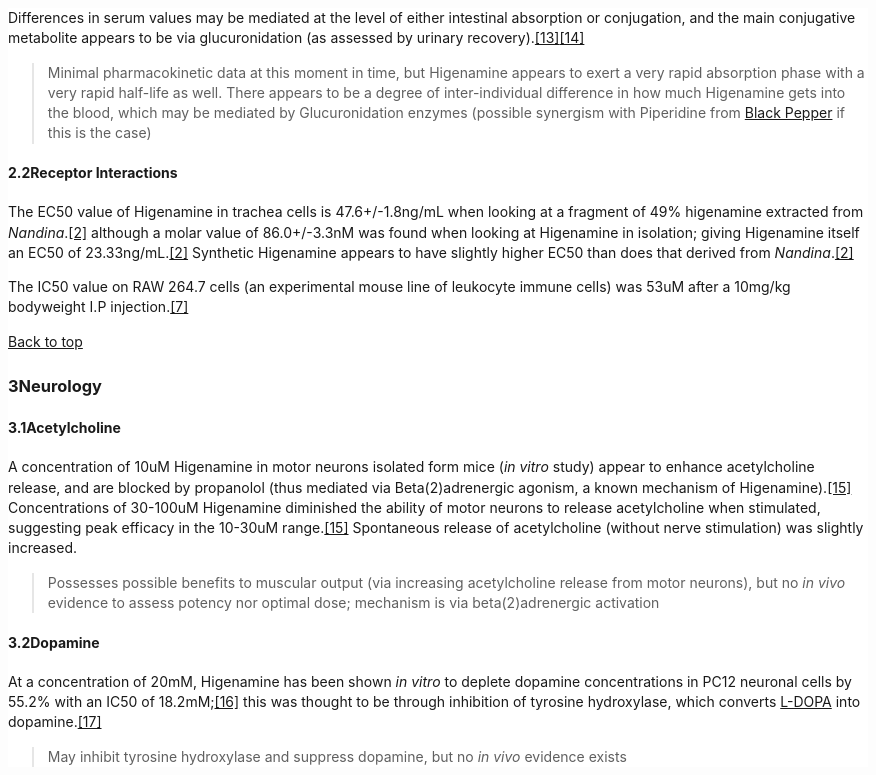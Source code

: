 
Differences in serum values may be mediated at the level of either intestinal absorption or conjugation, and the main conjugative metabolite appears to be via glucuronidation (as assessed by urinary recovery).[[13]](#ref13)[[14]](#ref14)



> Minimal pharmacokinetic data at this moment in time, but Higenamine appears to exert a very rapid absorption phase with a very rapid half-life as well. There appears to be a degree of inter-individual difference in how much Higenamine gets into the blood, which may be mediated by Glucuronidation enzymes (possible synergism with Piperidine from [Black Pepper](/supplements/black-pepper/) if this is the case)


#### 2.2Receptor Interactions


The EC50 value of Higenamine in trachea cells is 47.6+/-1.8ng/mL when looking at a fragment of 49% higenamine extracted from *Nandina*.[[2]](#ref2) although a molar value of 86.0+/-3.3nM was found when looking at Higenamine in isolation; giving Higenamine itself an EC50 of 23.33ng/mL.[[2]](#ref2) Synthetic Higenamine appears to have slightly higher EC50 than does that derived from *Nandina*.[[2]](#ref2)


The IC50 value on RAW 264.7 cells (an experimental mouse line of leukocyte immune cells) was 53uM after a 10mg/kg bodyweight I.P injection.[[7]](#ref7)


[Back to top](#c-pharmacodynamics)
### 3Neurology

#### 3.1Acetylcholine


A concentration of 10uM Higenamine in motor neurons isolated form mice (*in vitro* study) appear to enhance acetylcholine release, and are blocked by propanolol (thus mediated via Beta(2)adrenergic agonism, a known mechanism of Higenamine).[[15]](#ref15) Concentrations of 30-100uM Higenamine diminished the ability of motor neurons to release acetylcholine when stimulated, suggesting peak efficacy in the 10-30uM range.[[15]](#ref15) Spontaneous release of acetylcholine (without nerve stimulation) was slightly increased.



> Possesses possible benefits to muscular output (via increasing acetylcholine release from motor neurons), but no *in vivo* evidence to assess potency nor optimal dose; mechanism is via beta(2)adrenergic activation


#### 3.2Dopamine


At a concentration of 20mM, Higenamine has been shown *in vitro* to deplete dopamine concentrations in PC12 neuronal cells by 55.2% with an IC50 of 18.2mM;[[16]](#ref16) this was thought to be through inhibition of tyrosine hydroxylase, which converts [L-DOPA](/supplements/l-dopa/) into dopamine.[[17]](#ref17)



> May inhibit tyrosine hydroxylase and suppress dopamine, but no *in vivo* evidence exists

============

**Task requirements:**
Would you please repeat the lines above exactly, from the first line of the listing through the line holding "#### 2.2Receptor Interactions", with nothing added and no pictures?

**Result:**
Source code

: 
Differences in serum values may be mediated at the level of either intestinal absorption or conjugation, and the main conjugative metabolite appears to be via glucuronidation (as assessed by urinary recovery).[[13]](#ref13)[[14]](#ref14)



> Minimal pharmacokinetic data at this moment in time, but Higenamine appears to exert a very rapid absorption phase with a very rapid half-life as well. There appears to be a degree of inter-individual difference in how much Higenamine gets into the blood, which may be mediated by Glucuronidation enzymes (possible synergism with Piperidine from [Black Pepper](/supplements/black-pepper/) if this is the case)


#### 2.2Receptor Interactions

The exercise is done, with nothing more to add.